INSTRUCTIONS TO FOLLOW » Find where "### Top 5 Most Complex Files" appears in the records below, then return that line and every later line exactly, stopping only at the last line.

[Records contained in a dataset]

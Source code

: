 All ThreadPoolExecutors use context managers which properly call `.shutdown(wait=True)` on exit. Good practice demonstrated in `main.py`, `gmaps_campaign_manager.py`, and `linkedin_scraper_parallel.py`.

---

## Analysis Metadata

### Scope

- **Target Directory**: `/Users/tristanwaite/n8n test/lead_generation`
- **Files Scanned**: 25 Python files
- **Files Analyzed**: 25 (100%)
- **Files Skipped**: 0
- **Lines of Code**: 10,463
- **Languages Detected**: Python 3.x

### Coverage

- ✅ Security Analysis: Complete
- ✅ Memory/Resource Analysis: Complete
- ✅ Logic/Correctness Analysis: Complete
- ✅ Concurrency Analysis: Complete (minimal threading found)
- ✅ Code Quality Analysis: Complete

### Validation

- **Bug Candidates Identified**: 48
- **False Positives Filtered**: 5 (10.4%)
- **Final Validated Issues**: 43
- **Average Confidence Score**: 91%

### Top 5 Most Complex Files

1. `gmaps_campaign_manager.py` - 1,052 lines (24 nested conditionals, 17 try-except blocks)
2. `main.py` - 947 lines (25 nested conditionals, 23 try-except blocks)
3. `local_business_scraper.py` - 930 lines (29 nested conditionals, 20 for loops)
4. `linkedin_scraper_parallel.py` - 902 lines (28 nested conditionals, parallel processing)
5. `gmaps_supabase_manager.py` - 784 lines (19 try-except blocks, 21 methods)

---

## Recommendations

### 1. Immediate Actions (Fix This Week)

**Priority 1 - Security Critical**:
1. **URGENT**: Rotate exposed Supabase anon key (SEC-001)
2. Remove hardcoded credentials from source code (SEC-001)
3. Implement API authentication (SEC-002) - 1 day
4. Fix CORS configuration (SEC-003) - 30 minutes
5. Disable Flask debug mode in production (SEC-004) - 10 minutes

WRITTEN ANSWER »
### Top 5 Most Complex Files

1. `gmaps_campaign_manager.py` - 1,052 lines (24 nested conditionals, 17 try-except blocks)
2. `main.py` - 947 lines (25 nested conditionals, 23 try-except blocks)
3. `local_business_scraper.py` - 930 lines (29 nested conditionals, 20 for loops)
4. `linkedin_scraper_parallel.py` - 902 lines (28 nested conditionals, parallel processing)
5. `gmaps_supabase_manager.py` - 784 lines (19 try-except blocks, 21 methods)

---

## Recommendations

### 1. Immediate Actions (Fix This Week)

**Priority 1 - Security Critical**:
1. **URGENT**: Rotate exposed Supabase anon key (SEC-001)
2. Remove hardcoded credentials from source code (SEC-001)
3. Implement API authentication (SEC-002) - 1 day
4. Fix CORS configuration (SEC-003) - 30 minutes
5. Disable Flask debug mode in production (SEC-004) - 10 minutes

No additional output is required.